[[ SUPPLIED MATERIAL open ]]

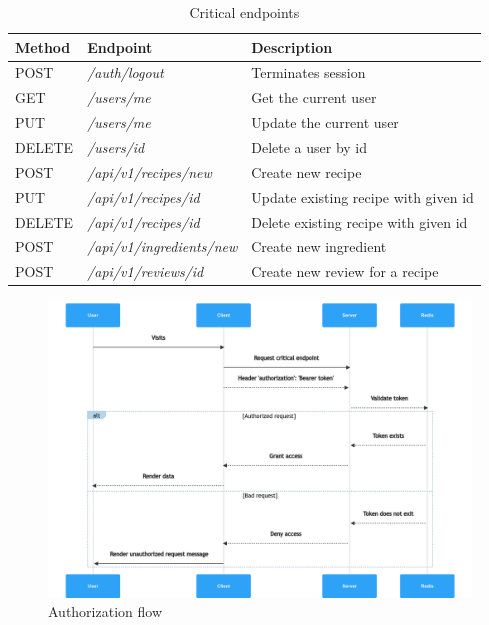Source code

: \begin{table}
    \caption{Critical endpoints}
    \label{tab:critical-endpoints}
    \begin{tabulary}{1.0\textwidth}{|L|L|L|}
        \hline
        \textbf{Method} & \textbf{Endpoint} & \textbf{Description} \\
        \hline
        POST & \textit{/auth/logout} & Terminates session \\
        \hline
        GET & \textit{/users/me} & Get the current user \\
        \hline
        PUT & \textit{/users/me} & Update the current user \\
        \hline
        DELETE & \textit{/users/{id}} & Delete a user by id \\
        \hline
        POST & \textit{/api/v1/recipes/new} & Create new recipe \\
        \hline
        PUT & \textit{/api/v1/recipes/{id}} & Update existing recipe with given id \\
        \hline
        DELETE & \textit{/api/v1/recipes/{id}} & Delete existing recipe with given id \\
        \hline
        POST & \textit{/api/v1/ingredients/new} & Create new ingredient \\
        \hline
        POST & \textit{/api/v1/reviews/id} & Create new review for a recipe \\
        \hline
    \end{tabulary}
\end{table}


\begin{figure}[!b]
    \centering
    \includegraphics[width=\textwidth]{../../img/chapter-4/authorized.png}
    \caption{Authorization flow}
    \label{fig:authorization-flow}
\end{figure}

[[ SUPPLIED MATERIAL closed ]]

| WORK ORDER |
The lines to return are those in the entries above that include "POST".

| TASK RESPONSE |
        POST & \textit{/auth/logout} & Terminates session \\
        POST & \textit{/api/v1/recipes/new} & Create new recipe \\
        POST & \textit{/api/v1/ingredients/new} & Create new ingredient \\
        POST & \textit{/api/v1/reviews/id} & Create new review for a recipe \\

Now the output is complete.